贈与税の税率区分が変更に
贈与税の税率構造が表のように見直しをされて、贈与税が若干安くなります。この改正は、平成27年1月1日以後の贈与から適用になります。具体的なポイントは次のとおりです。
●贈与税の最高税率が50%から55%へ引き上げ
●税率の区分が6つから8つに変更
●20歳以上の人が直系尊属から贈与を受けた場合、贈与税率や控除額が優遇される特例が新設
●事例 父親から500万円贈与を受けた場合
現行:(500万円-基礎控除110万円)×20%-25万円=53万円
改正後:(500万円-110万円)×15%-10万円=48万5000円
相続時精算課税の適用対象者の拡大
相続時精算課税の適用対象者が拡大されます(平成27年1月1日以後の贈与から適用)。●贈与者
現行:65歳以上
改正後:60歳以上
●受贈者
現行:20歳以上の子(※)
改正後:20歳以上の孫も加える
(※)子が既に亡くなっていて推定相続人になっている孫を含む
相続時精算課税は、経済活性化策です。贈与税を2500万円まで課さないことにより、贈与をしやすくして、贈与を受けた人がお金を使って景気が良くなることを期待しています。
「教育資金の一括贈与に係る非課税措置」の創設
教育資金の一括贈与に係る非課税措置が創設されます。この措置が適用されるのは、平成25年4月1日から平成31年3月31日まで(※)に拠出されたものに限られます。(※)当初は平成27年12月31日まででしたが、平成27年度税制改正により期間が延長されました。
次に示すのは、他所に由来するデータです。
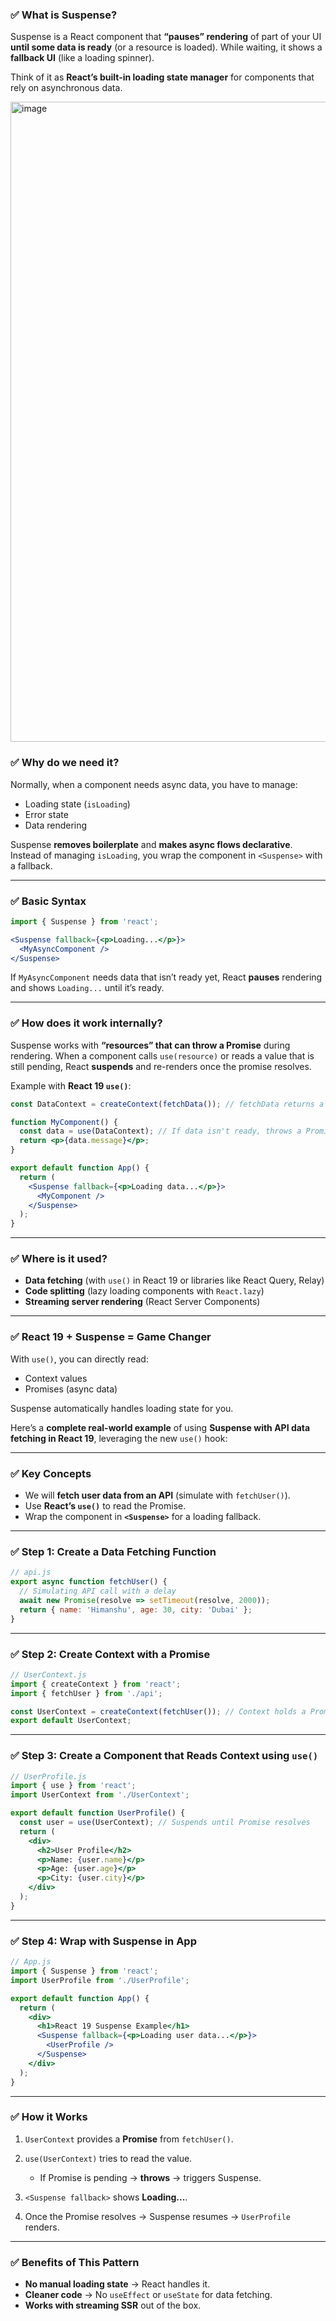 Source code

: ### ✅ **What is Suspense?**

Suspense is a React component that **“pauses” rendering** of part of your UI **until some data is ready** (or a resource is loaded).
While waiting, it shows a **fallback UI** (like a loading spinner).

Think of it as **React’s built-in loading state manager** for components that rely on asynchronous data.

<img width="1024" height="1024" alt="image" src="https://github.com/user-attachments/assets/451af2b8-ed09-4329-b7ba-d8758344e890" />


### ✅ **Why do we need it?**

Normally, when a component needs async data, you have to manage:

* Loading state (`isLoading`)
* Error state
* Data rendering

Suspense **removes boilerplate** and **makes async flows declarative**.
Instead of managing `isLoading`, you wrap the component in `<Suspense>` with a fallback.

---

### ✅ **Basic Syntax**

```jsx
import { Suspense } from 'react';

<Suspense fallback={<p>Loading...</p>}>
  <MyAsyncComponent />
</Suspense>
```

If `MyAsyncComponent` needs data that isn’t ready yet, React **pauses** rendering and shows `Loading...` until it’s ready.

---

### ✅ **How does it work internally?**

Suspense works with **“resources” that can throw a Promise** during rendering.
When a component calls `use(resource)` or reads a value that is still pending, React **suspends** and re-renders once the promise resolves.

Example with **React 19 `use()`**:

```jsx
const DataContext = createContext(fetchData()); // fetchData returns a Promise

function MyComponent() {
  const data = use(DataContext); // If data isn't ready, throws a Promise
  return <p>{data.message}</p>;
}

export default function App() {
  return (
    <Suspense fallback={<p>Loading data...</p>}>
      <MyComponent />
    </Suspense>
  );
}
```

---

### ✅ **Where is it used?**

* **Data fetching** (with `use()` in React 19 or libraries like React Query, Relay)
* **Code splitting** (lazy loading components with `React.lazy`)
* **Streaming server rendering** (React Server Components)

---

### ✅ **React 19 + Suspense = Game Changer**

With `use()`, you can directly read:

* Context values
* Promises (async data)

Suspense automatically handles loading state for you.


Here’s a **complete real-world example** of using **Suspense with API data fetching in React 19**, leveraging the new `use()` hook:

---

### ✅ **Key Concepts**

* We will **fetch user data from an API** (simulate with `fetchUser()`).
* Use **React’s `use()`** to read the Promise.
* Wrap the component in **`<Suspense>`** for a loading fallback.

---

### ✅ **Step 1: Create a Data Fetching Function**

```jsx
// api.js
export async function fetchUser() {
  // Simulating API call with a delay
  await new Promise(resolve => setTimeout(resolve, 2000));
  return { name: 'Himanshu', age: 30, city: 'Dubai' };
}
```

---

### ✅ **Step 2: Create Context with a Promise**

```jsx
// UserContext.js
import { createContext } from 'react';
import { fetchUser } from './api';

const UserContext = createContext(fetchUser()); // Context holds a Promise
export default UserContext;
```

---

### ✅ **Step 3: Create a Component that Reads Context using `use()`**

```jsx
// UserProfile.js
import { use } from 'react';
import UserContext from './UserContext';

export default function UserProfile() {
  const user = use(UserContext); // Suspends until Promise resolves
  return (
    <div>
      <h2>User Profile</h2>
      <p>Name: {user.name}</p>
      <p>Age: {user.age}</p>
      <p>City: {user.city}</p>
    </div>
  );
}
```

---

### ✅ **Step 4: Wrap with Suspense in App**

```jsx
// App.js
import { Suspense } from 'react';
import UserProfile from './UserProfile';

export default function App() {
  return (
    <div>
      <h1>React 19 Suspense Example</h1>
      <Suspense fallback={<p>Loading user data...</p>}>
        <UserProfile />
      </Suspense>
    </div>
  );
}
```

---

### ✅ **How it Works**

1. `UserContext` provides a **Promise** from `fetchUser()`.
2. `use(UserContext)` tries to read the value.

   * If Promise is pending → **throws** → triggers Suspense.
3. `<Suspense fallback>` shows **Loading...**.
4. Once the Promise resolves → Suspense resumes → `UserProfile` renders.

---

### ✅ **Benefits of This Pattern**

* **No manual loading state** → React handles it.
* **Cleaner code** → No `useEffect` or `useState` for data fetching.
* **Works with streaming SSR** out of the box.
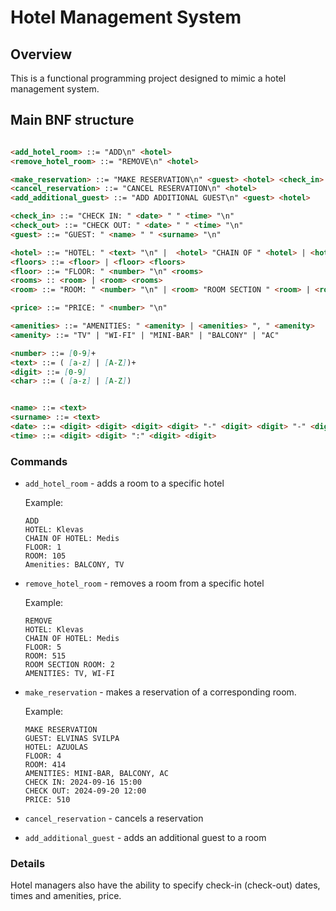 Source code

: # Hotel Management System

## Overview

This is a functional programming project designed to mimic a hotel management system.

## Main BNF structure

```markdown

<add_hotel_room> ::= "ADD\n" <hotel> 
<remove_hotel_room> ::= "REMOVE\n" <hotel> 

<make_reservation> ::= "MAKE RESERVATION\n" <guest> <hotel> <check_in> <check_out> <price>
<cancel_reservation> ::= "CANCEL RESERVATION\n" <hotel>
<add_additional_guest> ::= "ADD ADDITIONAL GUEST\n" <guest> <hotel>

<check_in> ::= "CHECK IN: " <date> " " <time> "\n"
<check_out> ::= "CHECK OUT: " <date> " " <time> "\n"
<guest> ::= "GUEST: " <name> " " <surname> "\n"

<hotel> ::= "HOTEL: " <text> "\n" |  <hotel> "CHAIN OF " <hotel> | <hotel> <floors>
<floors> ::= <floor> | <floor> <floors>
<floor> ::= "FLOOR: " <number> "\n" <rooms>
<rooms> :: <room> | <room> <rooms>
<room> ::= "ROOM: " <number> "\n" | <room> "ROOM SECTION " <room> | <room> <amenities> "\n"

<price> ::= "PRICE: " <number> "\n"

<amenities> ::= "AMENITIES: " <amenity> | <amenities> ", " <amenity>
<amenity> ::= "TV" | "WI-FI" | "MINI-BAR" | "BALCONY" | "AC"

<number> ::= [0-9]+
<text> ::= ( [a-z] | [A-Z])+
<digit> ::= [0-9]
<char> ::= ( [a-z] | [A-Z])


<name> ::= <text>
<surname> ::= <text>
<date> ::= <digit> <digit> <digit> <digit> "-" <digit> <digit> "-" <digit> <digit>
<time> ::= <digit> <digit> ":" <digit> <digit>
```

### Commands

* `add_hotel_room` - adds a room to a specific hotel

    Example:
    ```
    ADD
    HOTEL: Klevas
    CHAIN OF HOTEL: Medis
    FLOOR: 1
    ROOM: 105
    Amenities: BALCONY, TV
    ```
* `remove_hotel_room` - removes a room from a specific hotel

    Example:
    ```
    REMOVE
    HOTEL: Klevas
    CHAIN OF HOTEL: Medis
    FLOOR: 5
    ROOM: 515
    ROOM SECTION ROOM: 2
    AMENITIES: TV, WI-FI
    ```
* `make_reservation` - makes a reservation of a corresponding room. 
    
    Example:
    ```
    MAKE RESERVATION
    GUEST: ELVINAS SVILPA
    HOTEL: AZUOLAS
    FLOOR: 4
    ROOM: 414
    AMENITIES: MINI-BAR, BALCONY, AC
    CHECK IN: 2024-09-16 15:00
    CHECK OUT: 2024-09-20 12:00
    PRICE: 510

    ```
* `cancel_reservation` - cancels a reservation
* `add_additional_guest` - adds an additional guest to a room


### Details

Hotel managers also have the ability to specify check-in (check-out) dates, times and amenities, price.



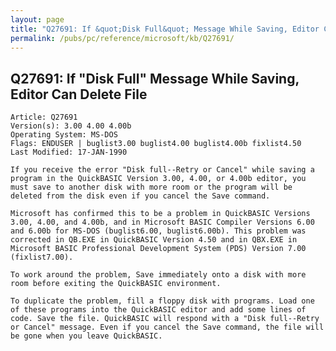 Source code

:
 ```yaml
---
layout: page
title: "Q27691: If &quot;Disk Full&quot; Message While Saving, Editor Can Delete File"
permalink: /pubs/pc/reference/microsoft/kb/Q27691/
---
```


## Q27691: If &quot;Disk Full&quot; Message While Saving, Editor Can Delete File

	Article: Q27691
	Version(s): 3.00 4.00 4.00b
	Operating System: MS-DOS
	Flags: ENDUSER | buglist3.00 buglist4.00 buglist4.00b fixlist4.50
	Last Modified: 17-JAN-1990
	
	If you receive the error "Disk full--Retry or Cancel" while saving a
	program in the QuickBASIC Version 3.00, 4.00, or 4.00b editor, you
	must save to another disk with more room or the program will be
	deleted from the disk even if you cancel the Save command.
	
	Microsoft has confirmed this to be a problem in QuickBASIC Versions
	3.00, 4.00, and 4.00b, and in Microsoft BASIC Compiler Versions 6.00
	and 6.00b for MS-DOS (buglist6.00, buglist6.00b). This problem was
	corrected in QB.EXE in QuickBASIC Version 4.50 and in QBX.EXE in
	Microsoft BASIC Professional Development System (PDS) Version 7.00
	(fixlist7.00).
	
	To work around the problem, Save immediately onto a disk with more
	room before exiting the QuickBASIC environment.
	
	To duplicate the problem, fill a floppy disk with programs. Load one
	of these programs into the QuickBASIC editor and add some lines of
	code. Save the file. QuickBASIC will respond with a "Disk full--Retry
	or Cancel" message. Even if you cancel the Save command, the file will
	be gone when you leave QuickBASIC.
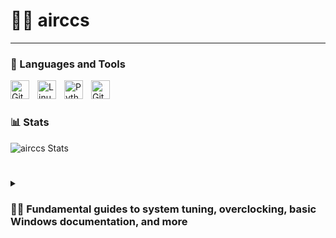 # 🏄‍♂️ airccs

---

### 🧰 Languages and Tools

<img align="left" alt="Git" width="30px" style="padding-right:10px;" src="https://cdn.jsdelivr.net/gh/devicons/devicon/icons/git/git-original.svg" />
<img align="left" alt="Linux" width="30px" style="padding-right:10px;" src="https://cdn.jsdelivr.net/gh/devicons/devicon/icons/linux/linux-original.svg" />
<img align="left" alt="Python" width="30px" style="padding-right:10px;" src="https://cdn.jsdelivr.net/gh/devicons/devicon/icons/python/python-plain.svg" />
<img align="left" alt="GitHub" width="30px" style="padding-right:10px;" src="https://cdn.jsdelivr.net/gh/devicons/devicon/icons/github/github-original.svg" />
<br />

#

### 📊 Stats

![airccs Stats](https://github-readme-stats.vercel.app/api?username=airccs&theme=dark&show_icons=true&hide_border=true&count_private=true)

<!-- ![GitHub Streak](https://streak-stats.demolab.com?user=ForrestKnight&theme=gruvbox&border_radius=4.5) -->

#

<details>
 <summary><h3>👨‍💻 Fundamental guides to system tuning, overclocking, basic Windows documentation, and more</h3></summary>
   
**ACTIVATION WINDOWS + OFFICE**

https://github.com/massgravel/Microsoft-Activation-Scripts

В Windows 8.1/10/11 щелкните правой кнопкой мыши меню «Пуск» Windows и выберите PowerShell или Терминал (не CMD).

Скопируйте и вставьте приведенный ниже код и нажмите Enter.
   
   
```irm https://massgrave.dev/get | iex```

Вы увидите варианты активации и следуйте инструкциям на экране. Вот и все.

**Windows 10 /11**

https://os.click/en

https://tb.rg-adguard.net/public.php

https://uupdump.net/ 

**Rufus for ISO convert**

https://github.com/pbatard/rufus/

**Office-Tool download**

https://github.com/YerongAI/Office-Tool/releases

**Debloat Copilot**

https://github.com/thebookisclosed/ViVe

**All vcredist libraries**

https://github.com/abbodi1406/vcredist

**Фундаментальные пособия по настройке системы, оверклокингу, основные разделы документации Windows и другое**

https://github.com/valleyofdoom/PC-Tuning

https://github.com/BoringBoredom/PC-Optimization-Hub

https://github.com/sieger/handbook

https://github.com/djdallmann/GamingPCSetup/tree/master

https://learn.microsoft.com/en-us/sysinternals/

https://learn.microsoft.com/ru-ru/windows/win32/procthread/about-processes-and-threads

https://learn.microsoft.com/en-us/windows-hardware/drivers/kernel/?source=recommendations
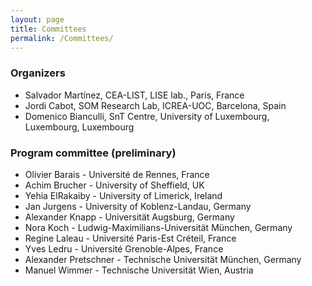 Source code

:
```yaml
---
layout: page
title: Committees
permalink: /Committees/
---
```


### Organizers

 * Salvador Martínez, CEA-LIST, LISE lab., Paris, France
 * Jordi Cabot, SOM Research Lab, ICREA-UOC, Barcelona, Spain
 * Domenico Bianculli, SnT Centre, University of Luxembourg, Luxembourg, Luxembourg

### Program committee (preliminary)

 * Olivier Barais - Université de Rennes, France
 * Achim Brucher - University of Sheffield, UK
 * Yehia ElRakaiby - University of Limerick, Ireland
 * Jan Jurgens - University of Koblenz-Landau, Germany
 * Alexander Knapp - Universität Augsburg, Germany
 * Nora Koch - Ludwig-Maximilians-Universität München, Germany
 * Regine Laleau - Université Paris-Est Créteil, France
 * Yves Ledru - Université Grenoble-Alpes, France
 * Alexander Pretschner - Technische Universität München, Germany
 * Manuel Wimmer - Technische Universität Wien, Austria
現行:教育費を支払の都度、贈与するなら贈与税の非課税(このまま存続)
創設:直系卑属(子・孫・曾孫)に対して、銀行等を通じて教育資金を贈る場合には、1500万円まで非課税
●概要
30歳未満受贈者(贈与を受ける人)の教育資金に充てるため、その直系尊属が金銭を拠出し、金融機関に信託等をした場合には、拠出額のうち1500万円(※)までの金額については、贈与税は課されません。
(※)学校等以外の者に支払われる金銭については500万円
●申告
拠出時:受贈者は、「教育資金非課税申告書」を金融機関を経由して税務署に提出しなければいけません
払い出し時:受贈者は、払い出した金銭を教育資金の支払に充当したことを証する書類(領収書など)を金融機関に提出しなければいけません(金融機関が記録を保存)
●終了時
受贈者が30歳に達した日に金融機関に残額があるときは、その残額に対して贈与があったものとして贈与税が課されます。ただし、受贈者が30歳になる前に死亡した場合には、残額については、贈与税は課されません。
相続税がかかる人にはメリットがある制度です。贈与者の意思能力がなくなった後、または死亡した後の教育資金についても、既に贈与されていて相続税がかからないためです。